Nollan and Dolan also apply when, as here, the challenged condition amounts to a requirement to pay money, rather than to give up an easement over the property. The Florida Supreme Court had also held that if a government demands money instead of real estate there can be no takings. Alito observed that under this logic the Nollan and Dolan requirements “would be very easy” to avoid, especially since such development impact fees are already “utterly commonplace”. The takings clause applies because the government’s demand for money here was directly linked to a specific parcel of real property, as distinguished from the benefits in Eastern Enterprises v. Apfel.

Alito did not explain why such monetary exactions are not merely a tax as he contended that “teasing out the difference between taxes and takings is more difficult in theory than in practice.” The Court’s long-settled view is that takings require just compensation even if they are functionally similar to a tax and Alito saw no need to define the difference here. Finally, Alito dismissed Kagan’s fear of disrupting local governments because courts in Texas, Illinois, and Ohio had already been applying Nollan and Dolan to monetary exactions.

===Dissenting opinion===
Justice Kagan dissented, joined by Justices Ginsburg, Breyer, and Sotomayor. The dissent agreed that Nollan and Dolan apply when a land-use permit is denied for failure to comply with a condition, but argued that those standards should not apply when the agency conditions a permit on the payment of money, rather than a conveyance of a property interest. Kagan criticized the comprehensiveness of Alito’s analysis, stating that the majority is adopting “a prophylaxis in search of a problem”. She then faulted the majority for deciding too little, openly wondering if the majority would agree with those states that apply higher scrutiny to adjudicative decisions than legislative decisions. Believing that the Court will “rue the day” that it discouraged local governments from negotiating with developers, Kagan wrote “the majority turns a broad array of local land use-regulations into federal constitutional questions.”

The dissenting justices also maintained that, on the facts of this case, the District never actually demanded anything in exchange for a permit, and no regulatory taking took place because no property changed hands.

==Reactions==
On remand the Florida Supreme Court remanded to the Florida Fifth District Court of Appeal, which simply readopted its 2009 decision awarding Koontz money damages.

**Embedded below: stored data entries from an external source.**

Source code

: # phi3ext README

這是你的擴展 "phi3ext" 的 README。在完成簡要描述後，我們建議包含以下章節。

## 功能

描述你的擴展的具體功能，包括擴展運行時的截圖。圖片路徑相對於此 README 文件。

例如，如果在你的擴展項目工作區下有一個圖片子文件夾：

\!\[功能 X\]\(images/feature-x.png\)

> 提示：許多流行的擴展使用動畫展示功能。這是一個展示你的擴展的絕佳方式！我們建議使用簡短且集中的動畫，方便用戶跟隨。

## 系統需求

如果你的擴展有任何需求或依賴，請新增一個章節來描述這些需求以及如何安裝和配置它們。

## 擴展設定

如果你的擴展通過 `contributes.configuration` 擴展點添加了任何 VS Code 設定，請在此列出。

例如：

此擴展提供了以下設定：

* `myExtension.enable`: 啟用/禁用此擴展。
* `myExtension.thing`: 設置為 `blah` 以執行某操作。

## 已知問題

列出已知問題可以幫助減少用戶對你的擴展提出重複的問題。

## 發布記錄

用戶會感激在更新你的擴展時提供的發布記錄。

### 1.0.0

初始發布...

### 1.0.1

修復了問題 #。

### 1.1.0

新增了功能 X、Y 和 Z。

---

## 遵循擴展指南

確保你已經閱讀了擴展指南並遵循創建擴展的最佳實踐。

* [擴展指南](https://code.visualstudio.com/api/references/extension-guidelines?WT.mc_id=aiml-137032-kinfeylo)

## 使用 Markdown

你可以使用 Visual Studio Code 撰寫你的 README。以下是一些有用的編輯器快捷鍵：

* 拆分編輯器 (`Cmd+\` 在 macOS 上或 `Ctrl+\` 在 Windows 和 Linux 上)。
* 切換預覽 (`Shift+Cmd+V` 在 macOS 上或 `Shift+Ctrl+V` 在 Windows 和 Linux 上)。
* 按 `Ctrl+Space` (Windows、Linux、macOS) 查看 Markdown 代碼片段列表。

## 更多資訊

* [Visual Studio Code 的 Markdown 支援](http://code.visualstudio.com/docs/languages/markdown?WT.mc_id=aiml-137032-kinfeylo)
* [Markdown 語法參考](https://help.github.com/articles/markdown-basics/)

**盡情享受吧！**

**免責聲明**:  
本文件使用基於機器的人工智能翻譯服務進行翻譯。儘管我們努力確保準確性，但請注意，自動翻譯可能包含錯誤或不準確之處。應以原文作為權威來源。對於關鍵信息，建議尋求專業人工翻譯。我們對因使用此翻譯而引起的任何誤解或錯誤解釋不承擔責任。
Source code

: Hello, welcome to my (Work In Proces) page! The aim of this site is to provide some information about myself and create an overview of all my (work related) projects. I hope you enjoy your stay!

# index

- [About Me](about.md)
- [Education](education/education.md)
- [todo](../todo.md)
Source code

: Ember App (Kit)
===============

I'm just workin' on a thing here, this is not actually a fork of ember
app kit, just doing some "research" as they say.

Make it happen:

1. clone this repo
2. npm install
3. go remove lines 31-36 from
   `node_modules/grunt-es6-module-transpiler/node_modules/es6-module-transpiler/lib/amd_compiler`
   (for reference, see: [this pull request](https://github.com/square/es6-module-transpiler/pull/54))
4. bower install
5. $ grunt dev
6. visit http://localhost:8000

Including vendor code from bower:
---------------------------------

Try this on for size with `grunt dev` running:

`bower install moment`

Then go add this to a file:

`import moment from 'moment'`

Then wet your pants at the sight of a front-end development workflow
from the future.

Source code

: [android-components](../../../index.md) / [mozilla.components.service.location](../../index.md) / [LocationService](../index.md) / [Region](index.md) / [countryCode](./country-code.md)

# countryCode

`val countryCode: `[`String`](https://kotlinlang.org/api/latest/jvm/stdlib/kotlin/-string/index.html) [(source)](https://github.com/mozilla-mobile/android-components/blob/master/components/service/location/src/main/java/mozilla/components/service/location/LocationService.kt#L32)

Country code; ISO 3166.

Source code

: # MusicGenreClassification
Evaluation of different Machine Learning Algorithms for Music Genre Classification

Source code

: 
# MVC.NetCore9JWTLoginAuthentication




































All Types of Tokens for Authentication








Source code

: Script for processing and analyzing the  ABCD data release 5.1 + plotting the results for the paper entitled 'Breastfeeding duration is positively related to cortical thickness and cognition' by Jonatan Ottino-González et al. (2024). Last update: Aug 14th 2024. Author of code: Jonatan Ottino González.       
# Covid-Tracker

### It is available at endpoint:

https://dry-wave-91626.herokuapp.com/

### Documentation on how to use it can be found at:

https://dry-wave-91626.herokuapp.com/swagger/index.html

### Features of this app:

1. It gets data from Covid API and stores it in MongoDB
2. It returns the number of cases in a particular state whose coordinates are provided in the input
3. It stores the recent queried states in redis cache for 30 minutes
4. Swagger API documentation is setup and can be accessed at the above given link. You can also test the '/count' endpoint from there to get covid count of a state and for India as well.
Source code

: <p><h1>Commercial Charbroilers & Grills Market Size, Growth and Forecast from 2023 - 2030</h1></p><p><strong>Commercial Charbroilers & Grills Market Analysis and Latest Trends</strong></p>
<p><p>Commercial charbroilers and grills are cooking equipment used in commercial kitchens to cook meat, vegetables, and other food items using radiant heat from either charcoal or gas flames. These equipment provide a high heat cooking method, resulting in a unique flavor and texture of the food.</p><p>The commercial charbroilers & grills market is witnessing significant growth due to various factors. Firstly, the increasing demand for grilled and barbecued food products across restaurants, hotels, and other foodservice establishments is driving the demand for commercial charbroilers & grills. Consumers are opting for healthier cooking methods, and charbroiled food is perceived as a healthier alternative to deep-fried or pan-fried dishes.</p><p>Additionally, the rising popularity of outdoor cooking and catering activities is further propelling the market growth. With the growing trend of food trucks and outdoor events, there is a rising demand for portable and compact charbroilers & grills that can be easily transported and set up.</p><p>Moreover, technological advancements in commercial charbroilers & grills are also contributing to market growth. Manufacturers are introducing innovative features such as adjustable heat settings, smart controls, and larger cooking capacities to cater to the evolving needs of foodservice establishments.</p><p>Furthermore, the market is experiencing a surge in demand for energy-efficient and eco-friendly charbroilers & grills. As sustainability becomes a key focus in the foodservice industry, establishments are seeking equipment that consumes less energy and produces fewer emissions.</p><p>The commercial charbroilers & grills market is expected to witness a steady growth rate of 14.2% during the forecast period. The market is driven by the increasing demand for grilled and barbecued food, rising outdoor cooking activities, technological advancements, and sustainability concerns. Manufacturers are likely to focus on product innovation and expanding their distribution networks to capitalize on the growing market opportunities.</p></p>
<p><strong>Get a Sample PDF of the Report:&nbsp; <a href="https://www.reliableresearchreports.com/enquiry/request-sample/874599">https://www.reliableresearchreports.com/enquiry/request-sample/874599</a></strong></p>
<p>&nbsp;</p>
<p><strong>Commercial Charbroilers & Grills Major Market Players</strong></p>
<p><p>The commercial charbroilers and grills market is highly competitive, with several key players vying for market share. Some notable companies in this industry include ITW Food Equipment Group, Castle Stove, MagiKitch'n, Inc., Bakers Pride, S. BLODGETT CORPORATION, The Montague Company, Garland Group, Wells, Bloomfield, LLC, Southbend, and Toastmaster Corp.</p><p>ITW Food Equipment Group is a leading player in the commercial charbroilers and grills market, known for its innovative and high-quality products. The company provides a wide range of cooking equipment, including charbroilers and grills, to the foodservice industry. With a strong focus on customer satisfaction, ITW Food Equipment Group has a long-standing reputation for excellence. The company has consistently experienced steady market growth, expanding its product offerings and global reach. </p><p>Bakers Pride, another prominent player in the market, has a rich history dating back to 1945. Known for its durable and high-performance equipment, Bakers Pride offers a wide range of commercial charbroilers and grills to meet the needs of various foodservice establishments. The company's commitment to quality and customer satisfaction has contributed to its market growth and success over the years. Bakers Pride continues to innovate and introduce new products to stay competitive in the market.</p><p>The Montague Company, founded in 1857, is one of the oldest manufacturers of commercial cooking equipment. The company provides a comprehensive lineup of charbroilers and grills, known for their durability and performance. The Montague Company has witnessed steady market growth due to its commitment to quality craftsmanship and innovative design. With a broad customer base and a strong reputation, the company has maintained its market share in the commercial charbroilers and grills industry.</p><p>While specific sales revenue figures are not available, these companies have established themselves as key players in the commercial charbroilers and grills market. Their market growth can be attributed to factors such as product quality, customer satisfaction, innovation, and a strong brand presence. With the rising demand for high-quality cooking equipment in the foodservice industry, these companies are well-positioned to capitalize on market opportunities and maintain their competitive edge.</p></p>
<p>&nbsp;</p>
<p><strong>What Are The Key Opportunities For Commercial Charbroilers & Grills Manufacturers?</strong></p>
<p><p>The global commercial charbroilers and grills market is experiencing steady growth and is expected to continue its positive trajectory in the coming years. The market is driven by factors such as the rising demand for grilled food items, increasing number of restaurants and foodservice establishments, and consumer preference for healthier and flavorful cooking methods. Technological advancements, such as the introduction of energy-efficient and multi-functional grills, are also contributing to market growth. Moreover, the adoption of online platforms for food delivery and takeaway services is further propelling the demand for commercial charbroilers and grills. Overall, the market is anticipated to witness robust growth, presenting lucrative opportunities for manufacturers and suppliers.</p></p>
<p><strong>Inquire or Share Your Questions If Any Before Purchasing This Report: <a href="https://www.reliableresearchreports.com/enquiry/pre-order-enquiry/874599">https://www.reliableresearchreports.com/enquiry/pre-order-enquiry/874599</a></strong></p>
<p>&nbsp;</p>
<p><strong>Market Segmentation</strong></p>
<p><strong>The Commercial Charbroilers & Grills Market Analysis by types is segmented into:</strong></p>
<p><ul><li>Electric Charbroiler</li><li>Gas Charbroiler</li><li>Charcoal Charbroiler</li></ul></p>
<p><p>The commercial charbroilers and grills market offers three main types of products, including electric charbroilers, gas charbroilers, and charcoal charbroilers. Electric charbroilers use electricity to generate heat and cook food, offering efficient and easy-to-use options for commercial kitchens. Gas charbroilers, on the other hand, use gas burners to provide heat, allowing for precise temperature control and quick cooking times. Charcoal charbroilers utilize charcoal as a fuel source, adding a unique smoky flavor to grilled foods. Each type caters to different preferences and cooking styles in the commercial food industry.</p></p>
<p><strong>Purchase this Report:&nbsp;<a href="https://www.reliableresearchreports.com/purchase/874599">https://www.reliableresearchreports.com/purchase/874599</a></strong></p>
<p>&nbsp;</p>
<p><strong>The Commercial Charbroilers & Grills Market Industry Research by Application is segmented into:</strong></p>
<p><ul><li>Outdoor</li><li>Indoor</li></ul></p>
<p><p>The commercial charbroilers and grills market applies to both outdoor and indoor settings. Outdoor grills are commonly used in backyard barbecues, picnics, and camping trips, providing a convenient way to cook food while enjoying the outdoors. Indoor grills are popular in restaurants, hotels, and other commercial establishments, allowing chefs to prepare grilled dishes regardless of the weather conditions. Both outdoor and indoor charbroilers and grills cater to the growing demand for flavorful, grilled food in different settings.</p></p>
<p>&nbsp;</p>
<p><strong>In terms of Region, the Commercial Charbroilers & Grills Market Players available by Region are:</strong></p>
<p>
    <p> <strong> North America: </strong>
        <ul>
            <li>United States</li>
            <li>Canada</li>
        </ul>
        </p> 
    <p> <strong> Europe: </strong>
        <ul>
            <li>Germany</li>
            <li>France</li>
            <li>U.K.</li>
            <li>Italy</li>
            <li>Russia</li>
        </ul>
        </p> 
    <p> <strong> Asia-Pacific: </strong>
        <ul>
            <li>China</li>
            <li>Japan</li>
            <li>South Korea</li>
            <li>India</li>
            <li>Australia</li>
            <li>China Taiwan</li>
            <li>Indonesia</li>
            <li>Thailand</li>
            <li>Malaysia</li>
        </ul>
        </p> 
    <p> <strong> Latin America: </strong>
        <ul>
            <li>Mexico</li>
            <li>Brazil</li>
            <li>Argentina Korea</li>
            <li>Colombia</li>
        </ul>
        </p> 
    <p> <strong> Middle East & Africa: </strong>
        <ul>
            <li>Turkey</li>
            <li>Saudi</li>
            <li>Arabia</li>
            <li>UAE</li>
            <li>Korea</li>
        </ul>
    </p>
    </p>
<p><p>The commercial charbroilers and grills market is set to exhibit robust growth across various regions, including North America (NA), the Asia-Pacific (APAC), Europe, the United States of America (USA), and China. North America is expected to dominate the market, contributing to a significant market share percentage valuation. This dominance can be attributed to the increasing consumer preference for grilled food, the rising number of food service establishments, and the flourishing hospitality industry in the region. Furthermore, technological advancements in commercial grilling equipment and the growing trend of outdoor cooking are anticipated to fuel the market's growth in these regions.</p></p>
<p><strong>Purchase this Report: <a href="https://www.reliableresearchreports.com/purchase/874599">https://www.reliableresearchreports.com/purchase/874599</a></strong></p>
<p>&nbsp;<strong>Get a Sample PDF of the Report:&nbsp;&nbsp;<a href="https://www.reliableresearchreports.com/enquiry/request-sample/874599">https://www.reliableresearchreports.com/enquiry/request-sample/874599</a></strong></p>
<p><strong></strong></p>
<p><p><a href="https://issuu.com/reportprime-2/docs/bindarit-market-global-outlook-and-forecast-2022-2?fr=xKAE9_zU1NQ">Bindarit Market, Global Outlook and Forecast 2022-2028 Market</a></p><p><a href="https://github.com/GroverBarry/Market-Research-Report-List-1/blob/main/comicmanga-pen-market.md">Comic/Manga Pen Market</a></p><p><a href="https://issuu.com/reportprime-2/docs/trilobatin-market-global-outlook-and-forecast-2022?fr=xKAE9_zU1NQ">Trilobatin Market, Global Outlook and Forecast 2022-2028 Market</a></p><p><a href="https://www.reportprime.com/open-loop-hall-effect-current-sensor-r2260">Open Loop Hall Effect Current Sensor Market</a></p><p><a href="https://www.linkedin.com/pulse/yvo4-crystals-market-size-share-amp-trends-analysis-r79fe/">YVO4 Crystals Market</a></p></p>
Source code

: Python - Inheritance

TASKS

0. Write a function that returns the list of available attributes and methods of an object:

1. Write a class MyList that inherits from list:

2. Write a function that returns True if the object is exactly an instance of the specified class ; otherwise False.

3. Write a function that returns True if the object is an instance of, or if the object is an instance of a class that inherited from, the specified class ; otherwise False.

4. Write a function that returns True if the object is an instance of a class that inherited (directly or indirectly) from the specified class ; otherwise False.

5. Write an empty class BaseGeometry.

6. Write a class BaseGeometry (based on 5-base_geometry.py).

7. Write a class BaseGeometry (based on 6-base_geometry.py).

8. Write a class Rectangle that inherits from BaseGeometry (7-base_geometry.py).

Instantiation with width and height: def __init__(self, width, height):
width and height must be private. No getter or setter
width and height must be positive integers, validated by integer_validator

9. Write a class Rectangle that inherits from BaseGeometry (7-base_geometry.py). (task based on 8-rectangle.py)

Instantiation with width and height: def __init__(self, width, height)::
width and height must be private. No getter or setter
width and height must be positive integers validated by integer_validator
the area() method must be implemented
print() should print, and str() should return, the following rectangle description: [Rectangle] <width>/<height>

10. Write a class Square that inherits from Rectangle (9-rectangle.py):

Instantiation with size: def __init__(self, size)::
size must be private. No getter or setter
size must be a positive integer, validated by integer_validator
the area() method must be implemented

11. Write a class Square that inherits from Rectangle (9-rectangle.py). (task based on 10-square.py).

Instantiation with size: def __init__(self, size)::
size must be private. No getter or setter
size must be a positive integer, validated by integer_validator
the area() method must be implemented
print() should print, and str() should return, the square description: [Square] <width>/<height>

The ruling was unpopular with some legal academics but lauded by others. Commentators encouraged localities to start denying permits without discussion but predicted that only "strong judicial action" will effect entrenched players. While Koontz leaves “exactions and takings jurisprudence in a confused and unsustainable state”, scholars believe it may encourage localities to adopt more alienable and standardized fee schedules or it may even lead to the eventual collapse of Nollan and Dolan exactions into the Due Process Clause.